France supported the Americans informally for a while with arms and money, not because they were excited about Revolution or the rebellion but because they see this war as an opportunity to weaken Britain.
Several months after the American victory at Saratoga in October 1777, of course, France formally enters the war as an American ally.
And then Spain becomes involved not because it is declared-- it is signing a treaty with the Americans, but because it is an ally of France.
And the two hoped to weaken British influence and I think, more importantly, hope to regain territory that it had lost to Britain as a result of what is in America called the French and Indian War that had ended in the 1760s.
The Dutch also support the Americans, but they don't send any troops over into this war.
So you can see there are all these different alliances and dynamics at play here.
The involvement of all of these powers ultimately means that the war spreads to colonial possessions outside of North America, most notably, of course, the Caribbean, but also the Mediterranean and even South Asia.
It becomes a global conflict with Britain, more or less isolated.
Now you asked, specifically, about Pennsylvania and also this the differences, perhaps between what leaders are trying to get out of this and what commoners might be aiming for.
And I do think Pennsylvania is a very interesting case.
As was already suggested, the diversity of the population, of course, is remarkable, and its founding in the late 17th century as an experiment in government that was much more Democratic than what was then practiced in Europe shapes, I think, its history during this particular time.
The most obvious reflection or expression of this spirit is the adoption in 1776 of the State Constitution, the Pennsylvania State Constitution, it's important to remember, had one legislature.
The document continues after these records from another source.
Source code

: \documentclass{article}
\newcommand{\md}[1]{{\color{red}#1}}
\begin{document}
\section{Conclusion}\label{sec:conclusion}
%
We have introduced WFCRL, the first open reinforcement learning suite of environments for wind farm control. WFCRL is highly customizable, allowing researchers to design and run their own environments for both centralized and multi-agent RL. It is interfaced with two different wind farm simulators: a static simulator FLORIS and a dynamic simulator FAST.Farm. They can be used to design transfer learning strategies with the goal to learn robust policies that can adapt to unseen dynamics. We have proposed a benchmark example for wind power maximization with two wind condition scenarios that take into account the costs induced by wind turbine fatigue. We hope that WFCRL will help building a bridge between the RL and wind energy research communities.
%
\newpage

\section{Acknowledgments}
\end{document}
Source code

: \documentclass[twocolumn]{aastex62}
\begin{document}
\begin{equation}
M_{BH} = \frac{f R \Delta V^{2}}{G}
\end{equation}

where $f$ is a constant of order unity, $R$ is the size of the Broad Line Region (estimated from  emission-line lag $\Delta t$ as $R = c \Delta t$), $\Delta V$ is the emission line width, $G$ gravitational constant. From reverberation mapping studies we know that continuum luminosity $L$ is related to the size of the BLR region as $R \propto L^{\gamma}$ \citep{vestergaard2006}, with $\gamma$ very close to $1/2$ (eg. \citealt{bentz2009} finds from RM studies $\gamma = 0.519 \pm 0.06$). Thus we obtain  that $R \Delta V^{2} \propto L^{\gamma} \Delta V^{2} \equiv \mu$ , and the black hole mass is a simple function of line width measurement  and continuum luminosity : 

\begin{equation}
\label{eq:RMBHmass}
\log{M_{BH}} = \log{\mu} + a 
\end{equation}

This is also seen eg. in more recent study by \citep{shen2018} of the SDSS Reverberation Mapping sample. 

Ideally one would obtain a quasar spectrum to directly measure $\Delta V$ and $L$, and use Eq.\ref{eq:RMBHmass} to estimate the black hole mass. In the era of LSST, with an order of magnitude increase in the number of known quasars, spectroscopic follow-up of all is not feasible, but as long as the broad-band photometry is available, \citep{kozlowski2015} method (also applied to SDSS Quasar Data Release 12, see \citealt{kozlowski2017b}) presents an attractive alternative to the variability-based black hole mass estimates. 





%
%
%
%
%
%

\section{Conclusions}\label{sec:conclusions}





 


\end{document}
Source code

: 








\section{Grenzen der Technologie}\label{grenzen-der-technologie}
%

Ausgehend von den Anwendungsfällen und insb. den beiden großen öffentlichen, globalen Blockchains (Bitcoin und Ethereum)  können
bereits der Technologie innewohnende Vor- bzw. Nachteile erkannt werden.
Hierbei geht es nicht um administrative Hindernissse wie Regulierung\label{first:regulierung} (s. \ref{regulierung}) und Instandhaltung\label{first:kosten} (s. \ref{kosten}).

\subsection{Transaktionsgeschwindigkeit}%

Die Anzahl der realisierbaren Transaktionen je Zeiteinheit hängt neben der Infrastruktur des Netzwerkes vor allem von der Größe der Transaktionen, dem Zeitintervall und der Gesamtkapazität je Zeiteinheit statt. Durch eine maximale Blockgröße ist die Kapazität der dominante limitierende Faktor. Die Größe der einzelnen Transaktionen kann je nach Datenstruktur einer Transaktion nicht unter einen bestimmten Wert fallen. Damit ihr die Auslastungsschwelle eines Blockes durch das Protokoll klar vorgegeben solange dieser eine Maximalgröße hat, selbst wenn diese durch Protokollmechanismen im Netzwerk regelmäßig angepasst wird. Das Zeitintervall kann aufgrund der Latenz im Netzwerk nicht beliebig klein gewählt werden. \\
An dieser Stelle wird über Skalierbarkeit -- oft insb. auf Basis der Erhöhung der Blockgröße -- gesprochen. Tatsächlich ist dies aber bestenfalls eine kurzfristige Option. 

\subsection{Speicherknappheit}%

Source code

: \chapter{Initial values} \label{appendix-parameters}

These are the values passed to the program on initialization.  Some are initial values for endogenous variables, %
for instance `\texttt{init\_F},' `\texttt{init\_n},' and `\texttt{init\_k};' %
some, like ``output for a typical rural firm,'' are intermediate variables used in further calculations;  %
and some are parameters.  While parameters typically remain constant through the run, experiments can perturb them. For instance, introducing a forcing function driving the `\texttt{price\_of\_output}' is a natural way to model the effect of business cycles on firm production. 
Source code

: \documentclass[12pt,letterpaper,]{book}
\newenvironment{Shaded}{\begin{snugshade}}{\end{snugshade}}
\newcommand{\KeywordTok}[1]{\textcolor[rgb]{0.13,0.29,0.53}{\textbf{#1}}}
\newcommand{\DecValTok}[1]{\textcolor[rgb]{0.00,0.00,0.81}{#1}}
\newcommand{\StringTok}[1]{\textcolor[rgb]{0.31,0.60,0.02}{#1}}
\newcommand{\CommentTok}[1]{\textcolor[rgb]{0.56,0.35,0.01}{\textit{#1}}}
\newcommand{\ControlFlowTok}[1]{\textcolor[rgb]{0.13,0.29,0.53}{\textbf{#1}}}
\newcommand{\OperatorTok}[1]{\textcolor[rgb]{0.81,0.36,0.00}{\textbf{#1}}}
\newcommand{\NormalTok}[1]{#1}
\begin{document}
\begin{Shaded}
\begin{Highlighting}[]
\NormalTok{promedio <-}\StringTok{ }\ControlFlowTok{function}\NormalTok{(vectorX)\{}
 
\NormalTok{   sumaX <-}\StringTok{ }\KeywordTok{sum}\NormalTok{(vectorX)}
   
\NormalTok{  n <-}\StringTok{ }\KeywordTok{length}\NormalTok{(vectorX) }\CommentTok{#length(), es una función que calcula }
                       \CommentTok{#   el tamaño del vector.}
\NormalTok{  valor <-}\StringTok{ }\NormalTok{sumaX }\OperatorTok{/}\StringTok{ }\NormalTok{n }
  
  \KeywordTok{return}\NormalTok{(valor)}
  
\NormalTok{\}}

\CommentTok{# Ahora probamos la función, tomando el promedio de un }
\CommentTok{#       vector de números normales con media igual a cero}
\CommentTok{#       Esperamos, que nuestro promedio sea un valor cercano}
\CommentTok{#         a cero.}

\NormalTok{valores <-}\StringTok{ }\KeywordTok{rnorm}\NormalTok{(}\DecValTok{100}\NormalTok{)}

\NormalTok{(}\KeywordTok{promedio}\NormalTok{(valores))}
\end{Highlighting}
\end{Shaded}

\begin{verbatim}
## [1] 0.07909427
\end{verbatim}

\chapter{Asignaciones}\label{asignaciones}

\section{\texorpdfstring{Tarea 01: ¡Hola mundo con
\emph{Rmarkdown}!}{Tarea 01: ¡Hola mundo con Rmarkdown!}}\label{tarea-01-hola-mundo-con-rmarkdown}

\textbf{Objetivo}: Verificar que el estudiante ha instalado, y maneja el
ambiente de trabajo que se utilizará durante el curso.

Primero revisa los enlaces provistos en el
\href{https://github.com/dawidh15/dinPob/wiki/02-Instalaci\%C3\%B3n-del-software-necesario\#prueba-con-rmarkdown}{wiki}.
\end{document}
This means it didn't have a house and a Senate or a lower and upper house.
It has one body of legislature.
And then has an executive council as opposed to one executive, like a governor, for example.
All of these were elected annually by the majority of white men, thanks to limited restrictions on the franchise.
The Declaration also had a Declaration of Rights that was really modeled on the Declaration of Independence.
This Constitution was by far the most radical Democratic of all the State Constitutions.
And it meant that men, who had previously been excluded, now had access, not just to vote, but to actually hold elected office in the government.
This, I think we need to emphasize, is not what the so-called founders envisioned.
They believed that political power should be limited to a relatively small elite of educated men, who they believed were best positioned to look out for the interests of the whole.
The founding fathers were not proponents of democracy.
So Pennsylvania's vision is quite interesting and very different.
It also failed.
Pennsylvania got a new Constitution in 1790, which was within the context of the times, much more conservative.
But yeah, Pennsylvania really has a revolutionary vision that is a far more Democratic, I think, than what the founders were going for at the time.
If you're just joining us, this is A Special Conversation on the American Revolution with history experts Brady Crytzer, Dr.
Friederike Baer, and Dr.
Christopher Thrasher.
And I'm your host and moderator, Dr.
Jared, Frederick.
And Friederike, I'd like to do a quick follow up on that topic.
You've done a lot of research on Hessians and their involvement in the American Revolution.
How has that research broaden our understanding of foreign influence and the international impact that the American Revolution had on world society at that time?
Yeah.
So Britain hired, ultimately, an estimated 30,000 German soldiers from six different German territories that are collectively known as sessions.
But they're not all from Hessen.
And of course, that alone had a tremendous impact on the war that we need to remember.
We estimate that by 1780, '81, fully one third of the British regular army force were Germans.
That's a lot.
And their availability for this war, I would argue, allowed Britain to keep the war going for as long as it did.
And of course, the employment also had far reaching consequences for the families and the communities where these men, and I should also mention, several hundred women and children, where they were coming from.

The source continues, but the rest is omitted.